De lá pra cá, o programa se consolidou, deixando de ser apenas um programa sazonal. E, ao longo desses anos, a linha editorial do programa vem retomando uma construção política e ideológica que já havia sido forte em outros momentos. Em linhas gerais, Regina Casé e seus convidados procuram dar visibilidade a parcela mais empobrecida da população brasileira, normalmente escanteada dos programas de TV, especialmente nos da emissora de maior audiência em todo o Brasil.

Essa linha editorial certamente gera descontentamento de setores reacionários e conservadores da sociedade brasileira.
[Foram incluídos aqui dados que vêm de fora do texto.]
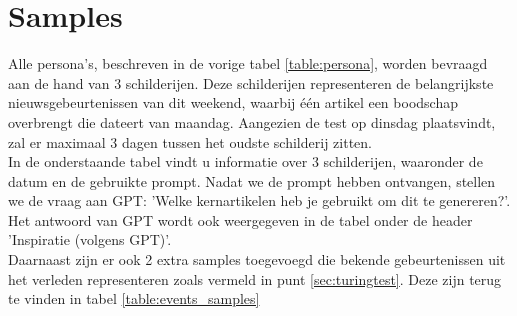 \section{Samples}
Alle persona's, beschreven in de vorige tabel \ref{table:persona}, worden bevraagd aan de hand van 3 schilderijen. Deze schilderijen representeren de belangrijkste nieuwsgebeurtenissen van dit weekend, waarbij één artikel een boodschap overbrengt die dateert van maandag. Aangezien de test op dinsdag plaatsvindt, zal er maximaal 3 dagen tussen het oudste schilderij zitten. \\

In de onderstaande tabel vindt u informatie over 3 schilderijen, waaronder de datum en de gebruikte prompt. Nadat we de prompt hebben ontvangen, stellen we de vraag aan GPT: 'Welke kernartikelen heb je gebruikt om dit te genereren?'. Het antwoord van GPT wordt ook weergegeven in de tabel onder de header 'Inspiratie (volgens GPT)'. \\

Daarnaast zijn er ook 2 extra samples toegevoegd die bekende gebeurtenissen uit het verleden representeren zoals vermeld in punt \ref{sec:turingtest}. Deze zijn terug te vinden in tabel \ref{table:events_samples}

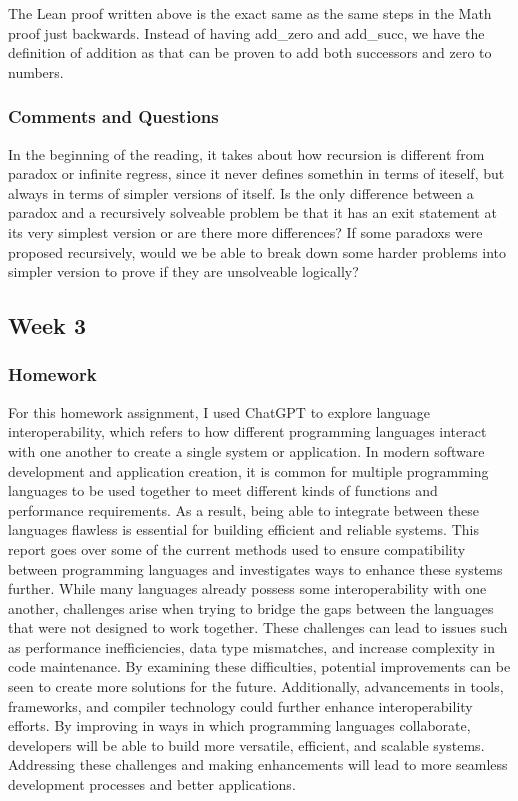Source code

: \documentclass{article}
\theoremstyle{theorem}
\theoremstyle{definition}
\theoremstyle{remark}
\begin{document}
The Lean proof written above is the exact same as the same steps in the Math proof just backwards. 
Instead of having add\_zero and add\_succ, we have the definition of addition as that can be proven to add both 
successors and zero to numbers.  

\subsubsection{Comments and Questions}

In the beginning of the reading, it takes about how recursion is different from paradox or infinite regress, since it  never defines somethin in terms of iteself, but always in terms of simpler versions of itself. Is the only difference between a paradox and a recursively solveable problem be that it has an exit statement at its very simplest version or are there more differences? If some paradoxs were proposed recursively, would we be able to break down some harder problems into simpler version to prove if they are unsolveable logically?

\subsection{Week 3}

\subsubsection{Homework}

For this homework assignment, I used ChatGPT to explore language interoperability, which refers to how different programming languages interact with one another to create a single system or application. In modern software development and application creation, it is common for multiple programming languages to be used together to meet different kinds of functions and performance requirements. As a result, being able to integrate between these languages flawless is essential for building efficient  and reliable systems. This report goes over some of the current methods used to ensure compatibility between programming languages and investigates ways to enhance these systems further. While many languages already possess some interoperability with one another, challenges arise when trying to bridge the gaps between the languages that were not designed to work together. These challenges can lead to issues such as performance inefficiencies, data type mismatches, and increase complexity in code maintenance. By examining these difficulties, potential improvements can be seen to create more solutions for the future. Additionally, advancements in tools, frameworks, and compiler technology could further enhance interoperability efforts. By improving in ways in which programming languages collaborate, developers will be able to build more versatile, efficient, and scalable systems. Addressing these challenges and making enhancements will lead to more seamless development processes and better applications.  
\end{document}
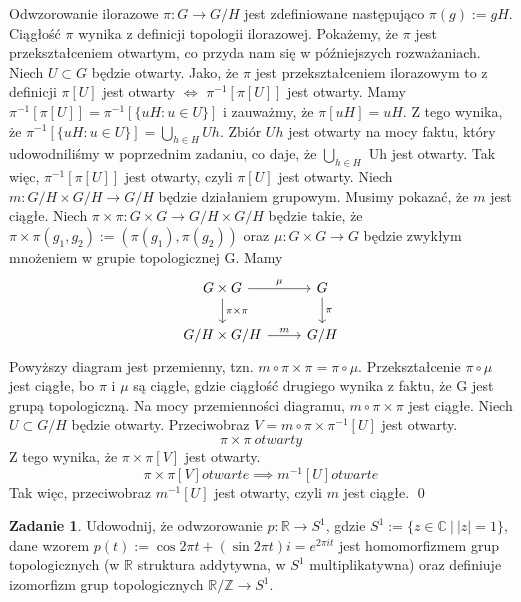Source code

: \documentclass{article}
\theoremstyle{definition}%
\theoremstyle{theorem}
\newtheorem{zad}{Zadanie}
\renewenvironment{proof}{{\bfseries Rozwiązanie}}{\qed}
\newcommand{\R}{\mathbb{R}} %
\newcommand{\Z}{\mathbb{Z}}
\newcommand{\C}{\mathbb{C}}
\begin{document}
\begin{proof}
Odwzorowanie ilorazowe $\pi : G\to G/H$ jest zdefiniowane następująco $\pi(g):=gH$. Ciągłość $\pi$ wynika z definicji topologii ilorazowej. Pokażemy, że $\pi$ jest przekształceniem otwartym, co przyda nam się w późniejszych rozważaniach. Niech $U\subset G$ będzie otwarty. Jako, że $\pi$ jest przekształceniem ilorazowym to z definicji $\pi[U]$ jest otwarty $\Longleftrightarrow$ $\pi^{-1}[\pi[U]]$ jest otwarty. 
Mamy $\pi^{-1}[\pi[U]]=\pi^{-1}[\{uH:u\in U\}]$ i zauważmy, że $\pi[uH]=uH$. Z tego wynika, że $\pi^{-1}[\{uH:u\in U\}]=\bigcup_{h\in H} Uh$. Zbiór $Uh$ jest otwarty na mocy faktu, który udowodniliśmy w poprzednim zadaniu, co daje, że $\bigcup_{h\in H}$ Uh jest otwarty. Tak więc, $\pi^{-1}[\pi[U]]$ jest otwarty, czyli $\pi[U]$ jest otwarty.
Niech $m:G/H\times G/H\to G/H$ będzie działaniem grupowym. Musimy pokazać, że $m$ jest ciągłe. Niech $\pi\times\pi:G\times G\to G/H\times G/H$ będzie takie, że $\pi\times\pi (g_1,g_2):=(\pi (g_1), \pi (g_2))$ oraz $\mu :G\times G\to G$ będzie zwykłym mnożeniem w grupie topologicznej G. Mamy
\[
  \begin{tikzcd}
	G\times G \arrow[r, "\mu"] \arrow[d, "\pi\times\pi"]  
		& G \arrow[d, "\pi"] \\
	G/H\times G/H \arrow[r, "m"]
		& G/H
\end{tikzcd}
\]
Powyższy diagram jest przemienny, tzn. $m\circ\pi\times\pi=\pi\circ\mu$. Przekształcenie $\pi\circ\mu$ jest ciągłe, bo $\pi$ i $\mu$ są ciągłe, gdzie ciągłość drugiego wynika z faktu, że G jest grupą topologiczną. Na mocy przemienności diagramu, $m\circ\pi\times\pi$ jest ciągłe. Niech $U\subset G/H$ będzie otwarty. Przeciwobraz $V=m\circ\pi\times\pi^{-1} [U]$ jest otwarty. $$\pi\times\pi\ otwarty$$ Z tego wynika, że $\pi\times\pi[V]$ jest otwarty. $$ \pi\times\pi[V] otwarte \implies m^{-1}[U] otwarte$$ Tak więc, przeciwobraz $m^{-1}[U]$ jest otwarty, czyli $m$ jest ciągłe.
\end{proof}
\begin{zad}
Udowodnij, że odwzorowanie  $p:\R\to S^1$, gdzie $S^1:=\{z\in\C\ |\ |z|=1\}$, dane wzorem $p(t) := \cos 2\pi t + (\sin  2\pi t)i  = e^{2\pi it} $ jest homomorfizmem grup  topologicznych (w $\R$ struktura addytywna, w $S^1$ multiplikatywna) oraz  definiuje izomorfizm grup topologicznych $\R/\Z \to S^1$.
\end{zad}
\end{document}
Exemplo disso é o artigo da deputada estadual Cidinha Campos (PDT/RJ) n’O Globo em 04/05/2014. Para aqueles que não admitem que há vida, inteligência e manifestações culturais fora do ambiente da “alta sociedade”, um programa como um Esquenta é inaceitável.

Mas gostaria de problematizar sobre até que ponto essa linha editorial contribui para superar os problemas levantados (racismo, pobreza, violência, entre outros). Também é preciso mostrar que o programa Esquenta não é uma inovação do ponto de vista de sua linha editorial (como já colocado acima).

Em 1933, quando Gilberto Freyre escreveu “Casa Grande & Senzala”, o livro causou polêmica na sociedade de então. Para uma sociedade que descartava o negro e considerava a miscigenação uma ameaça para a “qualidade da raça branca”, a defesa de que essa miscigenação era o que fortalecia o “povo brasileiro” foi, de certa forma, uma quebra de paradigma. Mas foi essa mesma defesa, da democracia racial, que impediu que o Brasil tivesse, por muitos anos, políticas afirmativas que buscassem uma verdadeira igualdade entre todos e todas no Brasil. Só a partir da luta do movimento negro que este paradigma foi questionado e hoje as políticas afirmativas ainda caminham a passos curtos.

Nos anos 1970, Gilberto Gil lançou, no álbum Refavela, música de mesmo nome, que traz uma exaltação da vida nas favelas brasileiras. Era o lançamento da ideia de que “favela é lindo”. Esse discurso é facilmente aceito pela classe média e pela “alta sociedade”, visto que quando afirmamos que “favela é lindo”, estamos pressupondo que as favelas vão sempre existir e que não estamos preocupados em melhorar efetivamente a condição de vida dessas pessoas.

Pois bem, o programa Esquenta parece tentar uma síntese entre essas duas perspectivas (que, por sinal, nunca foram contraditórias). O auge disso foi o programa sobre o Dia da Consciência Negra de 2013 (já citado acima): ao invés de publicizar as demandas dos movimentos negros e/ou o absurdo da proibição do feriado pela justiça em várias cidades, o programa apenas reproduziu a ideia de que os negros e negras são aquela parcela da população que “canta e dança”.

A contradição é que este foi, provavelmente, o único programa na TV aberta brasileira que se dedicou integralmente ao 20 de novembro (Dia da Consciência Negra). Incrivelmente, o programa acaba sendo, do ponto de vista da totalidade da TV brasileira, algo com viés progressista, muito diferente de outros programas que tentam dialogar com as classes trabalhadoras, como Pânico, do Rodrigo Faro, entre outros.

Isso tudo mostra que uma verdadeira representação das classes trabalhadoras na TV brasileira só será possível com uma democratização da mídia, para que os setores oprimidos e invisibilizados tenham voz de verdade, sem precisa de “interlocutores”.